ナイジェリアの暗号資産スタートアップ企業は、1月16日にSEC(米国証券取引委員会)が導入した最低資本要件の引き上げが、初期段階のスタートアップ企業に「不均衡な負担」をもたらすと述べた。
SECに提出されたポジションペーパーにおいて、Dantown、Roqqu、Breetなどのスタートアップ企業で構成される提唱団体であるナイジェリアブロックチェーン関係者協会(SiBAN)は、仮想資産企業の資本基準値の引き上げについて見直しと改善を求めた。
引き上げられた資本要件により、デジタル資産取引所(DAX)およびデジタル資産カストディアンは、運営資金として最低20億ナイラ(140万ドル)を維持する必要があり、これは従来の5億ナイラ(35万1000ドル)から引き上げられた。改定された枠組みの下、他のカテゴリーのデジタル資産事業者にも、より高い基準値が割り当てられた。
「市場の健全性、投資家保護、システムの回復力を強化するという政策の意図は認識していますが、現在の枠組みは規制の厳格性とイノベーションの持続可能性のバランスを取るために改善が必要であると、謹んで提出いたします」と、同団体の会長であるBarr. Mela Claude Akeが署名した文書で述べている。
SiBANは、SECのより厳しい資本規制は監督を強化し投資家を保護することを意図しているが、一律20億ナイラ(140万ドル)という基準値は、十分な資金を持たないものの、大規模で資金力のある企業に比べてシステミックリスクがはるかに低い初期段階のブロックチェーンスタートアップ企業を締め出すリスクがあると述べた。これにより、ナイジェリアの仮想資産市場は、適切に運営され、コンプライアンスを遵守できる事業を運営できる資金力のある数少ないプレーヤーだけに絞られる可能性がある。
提案の中心には、代替資本基準システムがある。同協会は、3つのレベルからなる段階的モデルを推奨している:スタートアップ企業およびパイロット段階のプラットフォームに対して5000万ナイラ(3万7300ドル)から2億ナイラ(14万9200ドル)を要求する「イノベーショントラック」;拡大する事業者に対して2億ナイラから5億ナイラ(14万9200ドルから35万1000ドル)の「グローストラック」;そして完全な規制監督の対象となる確立されたプラットフォームに対して5億ナイラ(35万1000ドル)以上の「インスティテューショナルトラック」。

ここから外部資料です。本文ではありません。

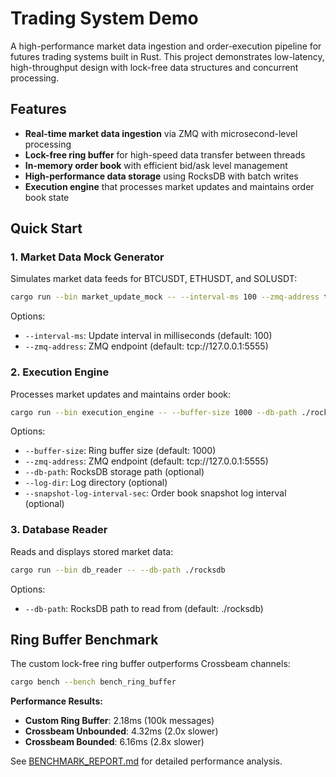 # Trading System Demo

A high-performance market data ingestion and order-execution pipeline for futures trading systems built in Rust. This project demonstrates low-latency, high-throughput design with lock-free data structures and concurrent processing.

## Features

- **Real-time market data ingestion** via ZMQ with microsecond-level processing
- **Lock-free ring buffer** for high-speed data transfer between threads
- **In-memory order book** with efficient bid/ask level management
- **High-performance data storage** using RocksDB with batch writes
- **Execution engine** that processes market updates and maintains order book state

## Quick Start

### 1. Market Data Mock Generator

Simulates market data feeds for BTCUSDT, ETHUSDT, and SOLUSDT:

```bash
cargo run --bin market_update_mock -- --interval-ms 100 --zmq-address tcp://127.0.0.1:5555
```

Options:

- `--interval-ms`: Update interval in milliseconds (default: 100)
- `--zmq-address`: ZMQ endpoint (default: tcp://127.0.0.1:5555)

### 2. Execution Engine

Processes market updates and maintains order book:

```bash
cargo run --bin execution_engine -- --buffer-size 1000 --db-path ./rocksdb
```

Options:

- `--buffer-size`: Ring buffer size (default: 1000)
- `--zmq-address`: ZMQ endpoint (default: tcp://127.0.0.1:5555)
- `--db-path`: RocksDB storage path (optional)
- `--log-dir`: Log directory (optional)
- `--snapshot-log-interval-sec`: Order book snapshot log interval (optional)

### 3. Database Reader

Reads and displays stored market data:

```bash
cargo run --bin db_reader -- --db-path ./rocksdb
```

Options:

- `--db-path`: RocksDB path to read from (default: ./rocksdb)

## Ring Buffer Benchmark

The custom lock-free ring buffer outperforms Crossbeam channels:

```bash
cargo bench --bench bench_ring_buffer
```

**Performance Results:**

- **Custom Ring Buffer**: 2.18ms (100k messages)
- **Crossbeam Unbounded**: 4.32ms (2.0x slower)
- **Crossbeam Bounded**: 6.16ms (2.8x slower)

See [BENCHMARK_REPORT.md](BENCHMARK_REPORT.md) for detailed performance analysis.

同団体は、この構造により資本義務が事業規模とリスクエクスポージャーにより密接に整合すると述べている。
SiBAN は、2028年までの実施期限の延長も要請しており、段階的分類と移行計画に12か月、その後、資本形成と構造的コンプライアンスにさらに18か月を提案している。現在の枠組みでは、影響を受ける事業体は2027年6月30日までに改定された資本基準値を満たすことが求められている。

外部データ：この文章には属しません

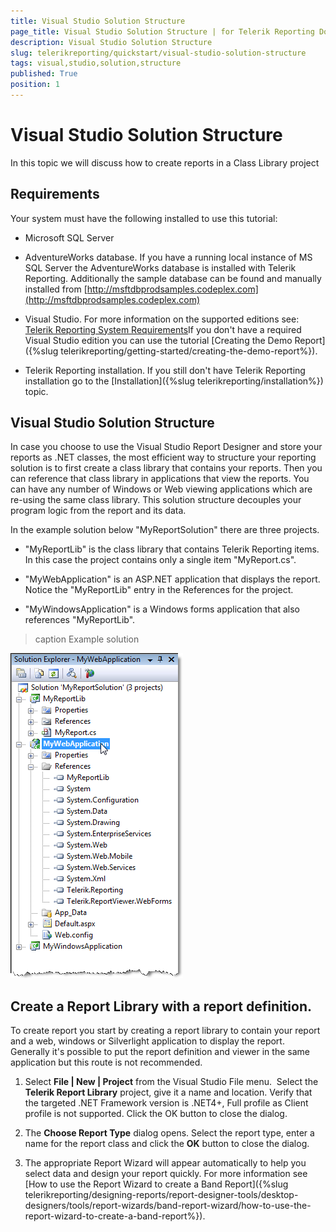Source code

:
 ```yaml
---
title: Visual Studio Solution Structure
page_title: Visual Studio Solution Structure | for Telerik Reporting Documentation
description: Visual Studio Solution Structure
slug: telerikreporting/quickstart/visual-studio-solution-structure
tags: visual,studio,solution,structure
published: True
position: 1
---
```


# Visual Studio Solution Structure



In this topic we will discuss how to create reports in a Class Library project

## Requirements

Your system must have the following installed to use this tutorial:
        

* Microsoft SQL Server
            

* AdventureWorks database.
              If you have a running local instance of MS SQL Server the AdventureWorks database is installed with Telerik Reporting.
              Additionally the sample database can be found and manually installed from
              [http://msftdbprodsamples.codeplex.com](http://msftdbprodsamples.codeplex.com)

* Visual Studio. For more information on the supported editions see:
              [Telerik Reporting System Requirements](http://www.telerik.com/products/reporting/system-requirements)If you don't have a required Visual Studio edition you can use the tutorial [Creating the Demo Report]({%slug telerikreporting/getting-started/creating-the-demo-report%}).
            

* Telerik Reporting installation. If you still don't have Telerik Reporting installation go to the [Installation]({%slug telerikreporting/installation%}) topic.
            

## Visual Studio Solution Structure

In case you choose to use the Visual Studio Report Designer and store your reports as .NET classes, the most efficient way to structure your
          reporting solution is to first create a class library that contains your reports.
          Then you can reference that class library in applications that view the reports.
          You can have any number of Windows or Web viewing applications which are re-using the same class library.
          This solution structure decouples your program logic from the report and its data.
        

In the example solution below "MyReportSolution" there are three projects.
        

* "MyReportLib" is the class library that contains Telerik Reporting items.  In this case the project contains only a single item "MyReport.cs".

* "MyWebApplication" is an ASP.NET application that displays the report.  Notice the "MyReportLib" entry in the References for the project.

* "MyWindowsApplication" is a Windows forms application that also references "MyReportLib".
>caption Example solution

![](images/BestPractices1.png)

## Create a Report Library with a report definition.

To create report you start by creating a report library
          to contain your report and a web, windows or Silverlight application to display the report.
          Generally it's possible to put the report definition and viewer in the
          same application but this route is not recommended.
        

1. Select __File | New | Project__ from
              the Visual Studio File menu.  Select the __Telerik Report Library__
              project, give it a name and location. Verify that the targeted .NET Framework version is .NET4+, Full profile as Client profile is not supported.
              Click the OK button to close the dialog.
            

1. The __Choose Report Type__ dialog opens. Select the report type, enter a name for the report
              class and click the __OK__ button to close the dialog.
            

1. The appropriate Report Wizard will appear automatically to
              help you select data and design your report quickly. For more information see [How to use the Report Wizard to create a Band Report]({%slug telerikreporting/designing-reports/report-designer-tools/desktop-designers/tools/report-wizards/band-report-wizard/how-to-use-the-report-wizard-to-create-a-band-report%}).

また、デジタル資産規制ワーキンググループの創設も提案している。これは、SEC当局者、SiBAN代表者、独立した専門家、およびナイジェリア中央銀行(CBN)や国家情報技術開発庁(NITDA)などの他の規制当局で構成される監視、審査、協議機関である。目的は、市場が進化するにつれて「継続的なフィードバックループ、迅速な問題解決、適応的な政策改善を確保すること」である。

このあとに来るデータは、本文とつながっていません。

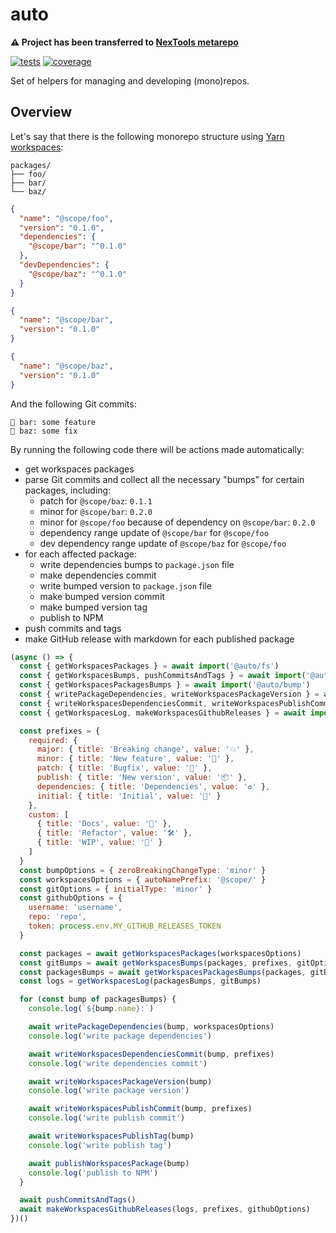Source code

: # auto

**:warning: Project has been transferred to [NexTools metarepo](https://github.com/nextools/metarepo/tree/master/packages/auto)**

[![tests](https://flat.badgen.net/travis/deepsweet/auto/master?label=tests)](https://travis-ci.org/deepsweet/auto) [![coverage](https://flat.badgen.net/codecov/c/github/deepsweet/auto/master)](https://codecov.io/github/deepsweet/auto)

Set of helpers for managing and developing (mono)repos.

## Overview

Let's say that there is the following monorepo structure using [Yarn workspaces](https://yarnpkg.com/lang/en/docs/workspaces/):

```
packages/
├── foo/
├── bar/
└── baz/
```

```json
{
  "name": "@scope/foo",
  "version": "0.1.0",
  "dependencies": {
    "@scope/bar": "^0.1.0"
  },
  "devDependencies": {
    "@scope/baz": "^0.1.0"
  }
}
```

```json
{
  "name": "@scope/bar",
  "version": "0.1.0"
}
```

```json
{
  "name": "@scope/baz",
  "version": "0.1.0"
}
```

And the following Git commits:

```
🌱 bar: some feature
🐞 baz: some fix
```

By running the following code there will be actions made automatically:

* get workspaces packages
* parse Git commits and collect all the necessary "bumps" for certain packages, including:
  * patch for `@scope/baz`: `0.1.1`
  * minor for `@scope/bar`: `0.2.0`
  * minor for `@scope/foo` because of dependency on `@scope/bar`: `0.2.0`
  * dependency range update of `@scope/bar` for `@scope/foo`
  * dev dependency range update of `@scope/baz` for `@scope/foo`
* for each affected package:
  * write dependencies bumps to `package.json` file
  * make dependencies commit
  * write bumped version to `package.json` file
  * make bumped version commit
  * make bumped version tag
  * publish to NPM
* push commits and tags
* make GitHub release with markdown for each published package

```js
(async () => {
  const { getWorkspacesPackages } = await import('@auto/fs')
  const { getWorkspacesBumps, pushCommitsAndTags } = await import('@auto/git')
  const { getWorkspacesPackagesBumps } = await import('@auto/bump')
  const { writePackageDependencies, writeWorkspacesPackageVersion } = await import('@auto/fs')
  const { writeWorkspacesDependenciesCommit, writeWorkspacesPublishCommit, writeWorkspacesPublishTag } = await import('@auto/git')
  const { getWorkspacesLog, makeWorkspacesGithubReleases } = await import('@auto/log')

  const prefixes = {
    required: {
      major: { title: 'Breaking change', value: '💥' },
      minor: { title: 'New feature', value: '🌱' },
      patch: { title: 'Bugfix', value: '🐞' },
      publish: { title: 'New version', value: '📦' },
      dependencies: { title: 'Dependencies', value: '♻️' },
      initial: { title: 'Initial', value: '🐣' }
    },
    custom: [
      { title: 'Docs', value: '📝' },
      { title: 'Refactor', value: '🛠' },
      { title: 'WIP', value: '🚧' }
    ]
  }
  const bumpOptions = { zeroBreakingChangeType: 'minor' }
  const workspacesOptions = { autoNamePrefix: '@scope/' }
  const gitOptions = { initialType: 'minor' }
  const githubOptions = {
    username: 'username',
    repo: 'repo',
    token: process.env.MY_GITHUB_RELEASES_TOKEN
  }

  const packages = await getWorkspacesPackages(workspacesOptions)
  const gitBumps = await getWorkspacesBumps(packages, prefixes, gitOptions)
  const packagesBumps = await getWorkspacesPackagesBumps(packages, gitBumps, bumpOptions, workspacesOptions)
  const logs = getWorkspacesLog(packagesBumps, gitBumps)

  for (const bump of packagesBumps) {
    console.log(`${bump.name}:`)

    await writePackageDependencies(bump, workspacesOptions)
    console.log('write package dependencies')

    await writeWorkspacesDependenciesCommit(bump, prefixes)
    console.log('write dependencies commit')

    await writeWorkspacesPackageVersion(bump)
    console.log('write package version')

    await writeWorkspacesPublishCommit(bump, prefixes)
    console.log('write publish commit')

    await writeWorkspacesPublishTag(bump)
    console.log('write publish tag')

    await publishWorkspacesPackage(bump)
    console.log('publish to NPM')
  }

  await pushCommitsAndTags()
  await makeWorkspacesGithubReleases(logs, prefixes, githubOptions)
})()
```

文書はまた、独立した資本要件を直ちに満たすことができない小規模なイノベーターやスタートアップ企業のための代替コンプライアンス経路も概説している。
これには、小規模事業者が資本要件を満たすために探求できる合併・買収(M&A);スタートアップ企業がライセンスを持つ企業の規制下で事業を行えるようにするアクセラレーターおよびインキュベーターパートナーシップ;テクノロジープロバイダーが顧客資金を保有せずにバックエンドサービスを提供できるホワイトラベル契約;そして複数のスタートアップ企業にわたってコンプライアンスとガバナンス基準を集中化するベンチャースタジオモデルが含まれる。
SiBAN は、より高い資本要件がガバナンスを強化し、ベンチャーキャピタルへの関与や戦略的パートナーシップを通じて伝統的金融との統合を促進する可能性があると主張している。しかし、構造的な改善がなければ、基準値は国内のスタートアップ企業よりも資本力のある既存企業や外国取引所に有利になる可能性があると警告している。
SECの事務局長であるDr. Emomotimi Agama氏は、1月16日のCNBCのClosing Bellのインタビューで、資本市場とナイジェリアで新たに合法化されたデジタル資産セクターで事業を行う企業が投資家を保護するための十分な財務バッファーを確保するために、回復力を強化する目的で資本要件を引き上げたと述べた。
規制当局は現在、その目的と、依然として活発に発展しているセクターにおける市場参入障壁に関する業界参加者の懸念とのバランスを取るという課題に直面している。